Work instruction -
Once you find a line containing the word "localize" in the entries below, copy it.

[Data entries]

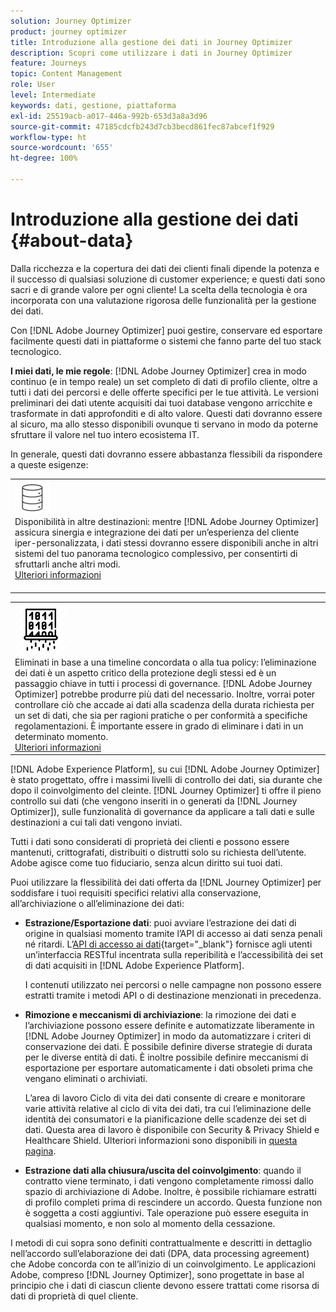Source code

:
 ```yaml
---
solution: Journey Optimizer
product: journey optimizer
title: Introduzione alla gestione dei dati in Journey Optimizer
description: Scopri come utilizzare i dati in Journey Optimizer
feature: Journeys
topic: Content Management
role: User
level: Intermediate
keywords: dati, gestione, piattaforma
exl-id: 25519acb-a017-446a-992b-653d3a8a3d96
source-git-commit: 47185cdcfb243d7cb3becd861fec87abcef1f929
workflow-type: ht
source-wordcount: '655'
ht-degree: 100%

---
```


# Introduzione alla gestione dei dati {#about-data}

Dalla ricchezza e la copertura dei dati dei clienti finali dipende la potenza e il successo di qualsiasi soluzione di customer experience; e questi dati sono sacri e di grande valore per ogni cliente! La scelta della tecnologia è ora incorporata con una valutazione rigorosa delle funzionalità per la gestione dei dati.

Con [!DNL Adobe Journey Optimizer] puoi gestire, conservare ed esportare facilmente questi dati in piattaforme o sistemi che fanno parte del tuo stack tecnologico.

**I miei dati, le mie regole**: [!DNL Adobe Journey Optimizer] crea in modo continuo (e in tempo reale) un set completo di dati di profilo cliente, oltre a tutti i dati dei percorsi e delle offerte specifici per le tue attività. Le versioni preliminari dei dati utente acquisiti dai tuoi database vengono arricchite e trasformate in dati approfonditi e di alto valore. Questi dati dovranno essere al sicuro, ma allo stesso disponibili ovunque ti servano in modo da poterne sfruttare il valore nel tuo intero ecosistema IT.

In generale, questi dati dovranno essere abbastanza flessibili da rispondere a queste esigenze:


<table style="table-layout:fixed">
<tr style="border: 0;">
  <td>
    <div><img alt="destinazioni" src="assets/do-not-localize/dest.png" /> 
   <br>Disponibilità in altre destinazioni: mentre [!DNL Adobe Journey Optimizer] assicura sinergia e integrazione dei dati per un’esperienza del cliente iper-personalizzata, i dati stessi dovranno essere disponibili anche in altri sistemi del tuo panorama tecnologico complessivo, per consentirti di sfruttarli anche altri modi.
    <div>
     <a href="../integrations/ajo-integrations.md">Ulteriori informazioni</a></div>
    </div>
    <br>
  </td>
</tr>
</table>

<!--td>
    <div><img alt="retention" src="assets/do-not-localize/retention.png" />  
    <br>Retained for a stipulated duration – Industry or regional regulations (such as GDPR or CCPA) or internal data governance policies stipulate how long or how short a duration, data needs to be maintained or archived in Adobe Experience Platform Data Lake. <a href="../privacy/get-started-privacy.md">Learn more</a></div>
  </td>
</tr>
<tr style="border: 0;"-->
<table style="table-layout:fixed">
<tr style="border: 0;">
  <td>
    <div><img alt="policy" src="assets/do-not-localize/policy.png" /> 
    <br>Eliminati in base a una timeline concordata o alla tua policy: l’eliminazione dei dati è un aspetto critico della protezione degli stessi ed è un passaggio chiave in tutti i processi di governance. [!DNL Adobe Journey Optimizer] potrebbe produrre più dati del necessario. Inoltre, vorrai poter controllare ciò che accade ai dati alla scadenza della durata richiesta per un set di dati, che sia per ragioni pratiche o per conformità a specifiche regolamentazioni. È importante essere in grado di eliminare i dati in un determinato momento. 
    </div>
      <div>
     <a href="../privacy/data-hygiene.md">Ulteriori informazioni</a></div>
    </div>
  </td>
</tr>
</table>

[!DNL Adobe Experience Platform], su cui [!DNL Adobe Journey Optimizer] è stato progettato, offre i massimi livelli di controllo dei dati, sia durante che dopo il coinvolgimento del cleinte. [!DNL Journey Optimizer] ti offre il pieno controllo sui dati (che vengono inseriti in o generati da [!DNL Journey Optimizer]), sulle funzionalità di governance da applicare a tali dati e sulle destinazioni a cui tali dati vengono inviati.

Tutti i dati sono considerati di proprietà dei clienti e possono essere mantenuti, crittografati, distribuiti o distrutti solo su richiesta dell’utente. Adobe agisce come tuo fiduciario, senza alcun diritto sui tuoi dati.

Puoi utilizzare la flessibilità dei dati offerta da [!DNL Journey Optimizer] per soddisfare i tuoi requisiti specifici relativi alla conservazione, all’archiviazione o all’eliminazione dei dati:

* **Estrazione/Esportazione dati**: puoi avviare l’estrazione dei dati di origine in qualsiasi momento tramite l’API di accesso ai dati senza penali né ritardi. L’[API di accesso ai dati](https://experienceleague.adobe.com/docs/experience-platform/data-access/api.html?lang=it){target="_blank"} fornisce agli utenti un’interfaccia RESTful incentrata sulla reperibilità e l’accessibilità dei set di dati acquisiti in [!DNL Adobe Experience Platform]. <!--In the future (on roadmap), you can use file-based destinations to export and migrate log data from Adobe Journey Optimizer. -->

  I contenuti utilizzato nei percorsi o nelle campagne non possono essere estratti tramite i metodi API o di destinazione menzionati in precedenza.

<!--
* **Profile Service Data Retention**: For Behavioral and Time series data appended to any Profile, you may choose to use Journey Optimizer's default setting of retaining this data for up to 91 days from the date of its addition to a Profile, or until an alternative time-period selected by the you. The time that Adobe keeps this data varies from contract to contract, and is outlined in an organization's data retention policy.

  Learn more about Experience Event expirations in [Adobe Experience Platform documentation](https://experienceleague.adobe.com/docs/experience-platform/profile/event-expirations.html?lang=it){target="_blank"}.
-->

* **Rimozione e meccanismi di archiviazione**: la rimozione dei dati e l’archiviazione possono essere definite e automatizzate liberamente in [!DNL Adobe Journey Optimizer] in modo da automatizzare i criteri di conservazione dei dati. È possibile definire diverse strategie di durata per le diverse entità di dati. È inoltre possibile definire meccanismi di esportazione per esportare automaticamente i dati obsoleti prima che vengano eliminati o archiviati.

  L’area di lavoro Ciclo di vita dei dati consente di creare e monitorare varie attività relative al ciclo di vita dei dati, tra cui l’eliminazione delle identità dei consumatori e la pianificazione delle scadenze dei set di dati. Questa area di lavoro è disponibile con Security &amp; Privacy Shield e Healthcare Shield. Ulteriori informazioni sono disponibili in [questa pagina](../privacy/data-hygiene.md).

<!--
* **Data Lake and Deletions**: Customer Data stored in the Data Lake can be retained by Journey Optimizer:
    
    * for 7 days to facilitate the onboarding of Customer Data into the Profile Services, after which it may be permanently deleted, or
    * until chosen to be deleted by you

-->

* **Estrazione dati alla chiusura/uscita del coinvolgimento**: quando il contratto viene terminato, i dati vengono completamente rimossi dallo spazio di archiviazione di Adobe. Inoltre, è possibile richiamare estratti di profilo completi prima di rescindere un accordo. Questa funzione non è soggetta a costi aggiuntivi. Tale operazione può essere eseguita in qualsiasi momento, e non solo al momento della cessazione.

I metodi di cui sopra sono definiti contrattualmente e descritti in dettaglio nell’accordo sull’elaborazione dei dati (DPA, data processing agreement) che Adobe concorda con te all’inizio di un coinvolgimento. Le applicazioni Adobe, compreso [!DNL Journey Optimizer], sono progettate in base al principio che i dati di ciascun cliente devono essere trattati come risorsa di dati di proprietà di quel cliente.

Finished exercise -
    <div><img alt="destinazioni" src="assets/do-not-localize/dest.png" /> 
    <div><img alt="retention" src="assets/do-not-localize/retention.png" />  
    <div><img alt="policy" src="assets/do-not-localize/policy.png" /> 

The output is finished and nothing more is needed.